» **Task directions**
Print each entry word for word without images.
Supplied material below:
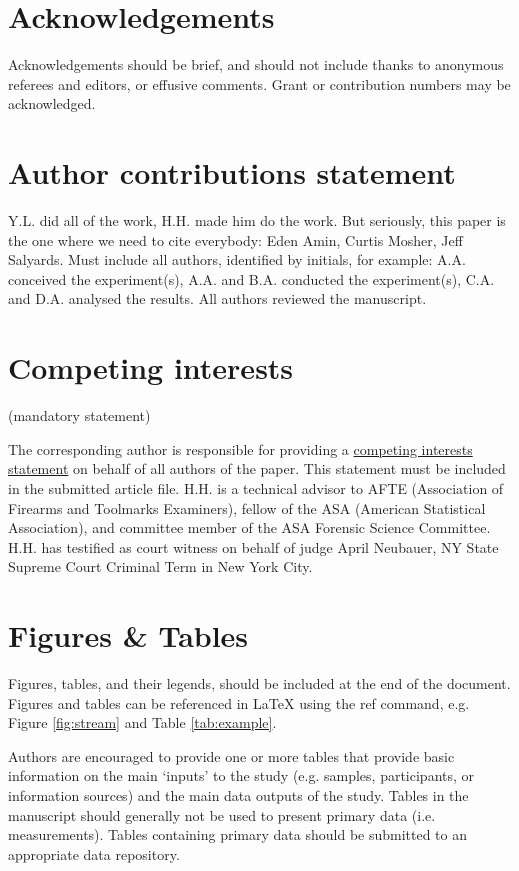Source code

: \documentclass[fleqn,10pt]{wlscirep}
\begin{document}
\section*{Acknowledgements} 
Acknowledgements should be brief, and should not include thanks to
anonymous referees and editors, or effusive comments. Grant or
contribution numbers may be acknowledged.

\section*{Author contributions statement}

Y.L. did all of the work, H.H. made him do the work. But seriously, this
paper is the one where we need to cite everybody: Eden Amin, Curtis
Mosher, Jeff Salyards.
Must include all authors, identified by initials, for example:
A.A. conceived the experiment(s), A.A. and B.A. conducted the experiment(s), C.A. and D.A. analysed the results. All authors reviewed the manuscript. 

\section*{Competing interests} (mandatory statement)

The corresponding author is responsible for providing a
\href{https://www.nature.com/sdata/policies/editorial-and-publishing-policies#competing}{competing interests statement}
on behalf of all authors of the paper. This statement must be included
in the submitted article file. H.H. is a technical advisor to AFTE
(Association of Firearms and Toolmarks Examiners), fellow of the ASA
(American Statistical Association), and committee member of the ASA
Forensic Science Committee. H.H. has testified as court witness on
behalf of judge April Neubauer, NY State Supreme Court Criminal Term in
New York City.

\section*{Figures \& Tables}


Figures, tables, and their legends, should be included at the end of the document. Figures and tables can be referenced in \LaTeX{} using the ref command, e.g. Figure \ref{fig:stream} and Table \ref{tab:example}. 

Authors are encouraged to provide one or more tables that provide basic information on the main ‘inputs’ to the study (e.g. samples, participants, or information sources) and the main data outputs of the study. Tables in the manuscript should generally not be used to present primary data (i.e. measurements). Tables containing primary data should be submitted to an appropriate data repository.
\end{document}
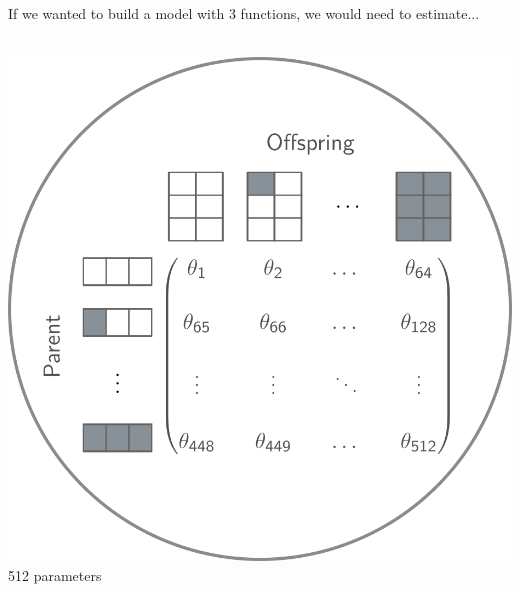 \documentclass[aspectratio=169, 9pt]{beamer}
\begin{document}
\begin{frame}[c,label=aphylo-ergm-example]
	
	\Large If we wanted to build a model with 3 functions, we would need to estimate...\large
	\\\bigskip
	
	\begin{minipage}[t]{.40\linewidth}
		\centering
		\\\bigskip
		\includegraphics[width=.8\linewidth]{aphylo-ergm-eq1.png} \\
			\vfill 512 parameters
	\end{minipage}\hfill
	\begin{minipage}[t]{.19\linewidth}
		\centering 
\end{minipage}
\end{frame}
\end{document}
End of Supplied material.
» **Result of this exercise**
Source code

: \documentclass[fleqn,10pt]{wlscirep}
\begin{document}
\section*{Acknowledgements} 
Acknowledgements should be brief, and should not include thanks to
anonymous referees and editors, or effusive comments. Grant or
contribution numbers may be acknowledged.

\section*{Author contributions statement}

Y.L. did all of the work, H.H. made him do the work. But seriously, this
paper is the one where we need to cite everybody: Eden Amin, Curtis
Mosher, Jeff Salyards.
Must include all authors, identified by initials, for example:
A.A. conceived the experiment(s), A.A. and B.A. conducted the experiment(s), C.A. and D.A. analysed the results. All authors reviewed the manuscript. 

\section*{Competing interests} (mandatory statement)

The corresponding author is responsible for providing a
\href{https://www.nature.com/sdata/policies/editorial-and-publishing-policies#competing}{competing interests statement}
on behalf of all authors of the paper. This statement must be included
in the submitted article file. H.H. is a technical advisor to AFTE
(Association of Firearms and Toolmarks Examiners), fellow of the ASA
(American Statistical Association), and committee member of the ASA
Forensic Science Committee. H.H. has testified as court witness on
behalf of judge April Neubauer, NY State Supreme Court Criminal Term in
New York City.

\section*{Figures \& Tables}


Figures, tables, and their legends, should be included at the end of the document. Figures and tables can be referenced in \LaTeX{} using the ref command, e.g. Figure \ref{fig:stream} and Table \ref{tab:example}. 

Authors are encouraged to provide one or more tables that provide basic information on the main ‘inputs’ to the study (e.g. samples, participants, or information sources) and the main data outputs of the study. Tables in the manuscript should generally not be used to present primary data (i.e. measurements). Tables containing primary data should be submitted to an appropriate data repository.
\end{document}
 \documentclass[aspectratio=169, 9pt]{beamer}
\begin{document}
\begin{frame}[c,label=aphylo-ergm-example]
	
	\Large If we wanted to build a model with 3 functions, we would need to estimate...\large
	\\\bigskip
	
	\begin{minipage}[t]{.40\linewidth}
		\centering
		\\\bigskip
		\includegraphics[width=.8\linewidth]{aphylo-ergm-eq1.png} \\
			\vfill 512 parameters
	\end{minipage}\hfill
	\begin{minipage}[t]{.19\linewidth}
		\centering 
\end{minipage}
\end{frame}
\end{document}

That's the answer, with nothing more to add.